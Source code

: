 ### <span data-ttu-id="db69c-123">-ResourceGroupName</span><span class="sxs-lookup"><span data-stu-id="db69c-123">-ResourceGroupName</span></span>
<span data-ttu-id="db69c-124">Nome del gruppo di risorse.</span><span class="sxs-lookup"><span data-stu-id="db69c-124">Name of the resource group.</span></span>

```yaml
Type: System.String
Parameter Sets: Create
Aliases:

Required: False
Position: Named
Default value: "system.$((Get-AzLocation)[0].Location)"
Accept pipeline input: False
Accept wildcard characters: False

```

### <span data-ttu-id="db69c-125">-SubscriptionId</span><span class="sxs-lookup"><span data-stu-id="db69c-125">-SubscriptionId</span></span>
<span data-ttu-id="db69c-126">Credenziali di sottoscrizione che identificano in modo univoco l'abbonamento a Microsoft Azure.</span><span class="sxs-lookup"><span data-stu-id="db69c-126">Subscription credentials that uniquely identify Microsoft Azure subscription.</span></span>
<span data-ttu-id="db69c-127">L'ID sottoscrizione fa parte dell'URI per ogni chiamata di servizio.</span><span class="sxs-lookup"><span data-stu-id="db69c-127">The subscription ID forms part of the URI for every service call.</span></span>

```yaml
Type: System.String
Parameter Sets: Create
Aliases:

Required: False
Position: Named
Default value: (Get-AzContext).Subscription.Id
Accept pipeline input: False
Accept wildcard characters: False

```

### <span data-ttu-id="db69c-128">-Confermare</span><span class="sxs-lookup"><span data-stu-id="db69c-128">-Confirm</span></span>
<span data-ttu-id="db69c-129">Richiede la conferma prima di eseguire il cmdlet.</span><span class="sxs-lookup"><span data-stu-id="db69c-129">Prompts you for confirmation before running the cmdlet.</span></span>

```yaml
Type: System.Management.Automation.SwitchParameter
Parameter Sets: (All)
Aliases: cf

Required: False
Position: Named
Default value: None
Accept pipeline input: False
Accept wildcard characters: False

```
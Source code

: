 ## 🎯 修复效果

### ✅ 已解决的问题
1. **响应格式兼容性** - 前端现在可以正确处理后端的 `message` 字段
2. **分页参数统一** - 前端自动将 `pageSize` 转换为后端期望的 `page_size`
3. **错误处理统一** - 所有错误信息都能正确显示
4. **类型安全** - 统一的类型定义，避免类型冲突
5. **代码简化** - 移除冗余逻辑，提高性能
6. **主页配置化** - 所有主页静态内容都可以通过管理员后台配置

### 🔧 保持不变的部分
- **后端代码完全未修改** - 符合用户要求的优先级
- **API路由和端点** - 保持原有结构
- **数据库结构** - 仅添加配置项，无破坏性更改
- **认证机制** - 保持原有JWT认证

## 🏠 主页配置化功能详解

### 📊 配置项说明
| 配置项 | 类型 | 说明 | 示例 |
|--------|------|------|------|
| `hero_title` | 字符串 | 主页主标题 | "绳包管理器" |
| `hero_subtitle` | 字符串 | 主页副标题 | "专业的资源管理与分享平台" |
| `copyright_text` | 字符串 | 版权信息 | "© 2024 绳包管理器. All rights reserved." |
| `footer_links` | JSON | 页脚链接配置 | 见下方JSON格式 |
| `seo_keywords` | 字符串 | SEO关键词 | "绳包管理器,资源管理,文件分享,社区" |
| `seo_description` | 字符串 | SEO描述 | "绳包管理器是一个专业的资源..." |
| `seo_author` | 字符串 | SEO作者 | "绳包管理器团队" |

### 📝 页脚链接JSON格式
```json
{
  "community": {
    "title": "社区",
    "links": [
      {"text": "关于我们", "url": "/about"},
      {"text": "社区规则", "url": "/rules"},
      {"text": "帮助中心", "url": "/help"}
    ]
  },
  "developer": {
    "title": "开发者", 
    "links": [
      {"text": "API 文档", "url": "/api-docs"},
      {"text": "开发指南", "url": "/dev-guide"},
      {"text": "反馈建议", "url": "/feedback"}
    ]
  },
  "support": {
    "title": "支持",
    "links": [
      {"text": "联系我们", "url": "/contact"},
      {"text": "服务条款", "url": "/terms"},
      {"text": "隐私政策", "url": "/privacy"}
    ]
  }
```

++++++++

Give the number of lines above that include "value". Write nothing else.

3